Yoksa belirli bir olayın ayrıntılı biçimde anlatıldığı bir yer değildir.
Burada genel hatları içeren bir tablo çizilmek isteniyor. Bundan çıkan
sonuca göre, Allah ile bu tipi oluşturan insan kesimi arasında yapılan bütün
antlaşmalar bozuluyor, Allah'ın sürdürülmesini emretmiş olduğu ilişkilerin
tümü kesiliyor ve bunlar tarafından kargaşalığın her türlüsü çıkarılıyor
demektir.
Bu
insan tipi ile Allah arasında her türlü ilişki kesiktir. Onların özünden
uzaklaşmış sapık fıtratları hiçbir taahhüde bağlı kalmaz, hiçbir
kulpa yapışmaz ve hiçbir kargaşalıktan çekinmez. Onlar hayat ağacından
kopmuş ham bir meyveye benzerler. Çürümüşler, bozulmuşlar, kokuşmuşlar
ve hayat tarafından dışlanmışlardır. Bundan dolayı müminlere hidayet sağlayan
Kur'an-ı Kerim örnekleri, onların sapıtmalarına yol açmakta, takva
sahiplerini doğru yolda tutan sebepler onların iyice yoldan çıkmalarına
neden olmaktadır.
Şimdi,
Medine döneminde İslâm mesajının karşısına yahudi, münafık ve müşrik
kılıklarında çıkan ve o günden beri aynı olumsuz rolü oynamaya devam
ederek günümüzde -bazı yüzeysel isim ve ünvan farklılıkları ile
birlikte- aynı inatla İslâm mesajı karşısına dikilme geleneğini sürdüren
bu insan tipinin yıkıcı etkilerini yakından görelim.

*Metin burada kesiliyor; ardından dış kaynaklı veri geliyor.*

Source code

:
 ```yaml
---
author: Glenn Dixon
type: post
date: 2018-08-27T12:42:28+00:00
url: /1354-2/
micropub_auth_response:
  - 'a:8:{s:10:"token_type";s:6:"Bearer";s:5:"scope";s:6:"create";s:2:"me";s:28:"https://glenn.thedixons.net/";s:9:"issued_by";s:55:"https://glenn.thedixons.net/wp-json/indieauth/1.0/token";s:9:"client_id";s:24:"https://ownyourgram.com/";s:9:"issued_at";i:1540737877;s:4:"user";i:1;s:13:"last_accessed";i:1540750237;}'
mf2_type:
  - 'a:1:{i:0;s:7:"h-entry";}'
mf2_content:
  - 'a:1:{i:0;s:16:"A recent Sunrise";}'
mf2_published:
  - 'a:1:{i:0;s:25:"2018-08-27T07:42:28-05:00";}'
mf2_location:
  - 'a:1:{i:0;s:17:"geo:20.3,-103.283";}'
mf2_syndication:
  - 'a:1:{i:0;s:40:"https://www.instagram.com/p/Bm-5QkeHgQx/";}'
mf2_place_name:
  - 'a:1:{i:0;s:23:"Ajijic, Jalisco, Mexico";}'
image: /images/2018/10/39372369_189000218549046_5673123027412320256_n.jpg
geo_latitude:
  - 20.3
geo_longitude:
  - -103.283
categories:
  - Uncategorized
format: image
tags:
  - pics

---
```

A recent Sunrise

Yüce Allah buyuruyor
ki:
"Onlar
ki, Allah'a vermiş oldukları sözü kesin bir ahit haline getirdikten sonra
bozarlar"
Yüce
Allah ile insanlar arasında akdedilen antlaşma bir çok ilkeler içerir. Bu
ilkelerden biri, her canlı varlığın yapısına yerleştirilen fıtratın
yaratıcısını tanıma ve kulluğu O'na yöneltme taahhüdüdür. Bu Allah'a
inanma ihtiyacı fıtrattaki varlığını her zaman devam ettirir. Fakat kimi
zaman sapmaya uğrayan, yolunu şaşıran bu fıtrat, Allah'a O'nun dışında
başka eşler ve ortaklar koşar.
Bu
antlaşmanın diğer bir ilkesi, -ilerde yeri geleceği üzere- yüce Allah'ın
bizzat Hz. Adem'den aldığı yeryüzünde Allah'ın halifesi/temsilcisi olma sözüdür.
Yüce
Allah şöyle buyuruyor:
"Hepiniz
Cennet'ten ininiz. Yalnız tarafımdan size bir yol gösterici geldiğinde o
rehberime uyanlara artık korku yoktur; onlar hiçbir zaman üzülmeyeceklerdir.
Kâfir
olup ayetlerimizi yalanlayanlara gelince onlar orada ebedî kalmak üzere
Cehennem'liktirler." (Bakara Suresi 38-39)
Bu
ilkeler; yüce Allah'ın her kavme göndermiş olduğu peygamberler aracılığı
ile tekrarladığı, vurguladığı ahitlerdir. Bu ahitlerde, söz konusu
kavimlerin tek Allah'a kulluk etmeleri, hayatlarına O'nun önerdiği yaşama
tarzını, O'nun şeriatini egemen kılmaları islenmiştir. İşte fasıkların
bozdukları, geçersiz bıraktıkları ahitler bunlardır. Eğer insan yüce
Allah'a vermiş olduğu kesin sözü bozabiliyorsa, Allah'dan başkaları ile
arasında yaptığı antlaşmaları rahatlıkla bozar. Sebebine gelince; Allah
ile arasındaki taahhüdü bozmaya kalkışan kimse artık hiçbir antlaşmaya,
hiçbir verilmiş söze saygı göstermez. Ayetleri incelemeye devam edelim:
"Allah'ın
sürdürülmesini emretmiş olduğu ilişkileri keserler. "
Yüce
Allah bir çok ilişkinin sürdürülmesini emretmiştir. O bize akrabalık ve
soy yakınlığı ilişkisini gözetip sürdürmemizi, geniş çaplı insanlık
ilişkisini gözetip sürdürmemizi ve bunların hepsinden önce inanç birliği
ilişkisini, iman kardeşliği bağıntısını gözetip sürdürmemizi emretti.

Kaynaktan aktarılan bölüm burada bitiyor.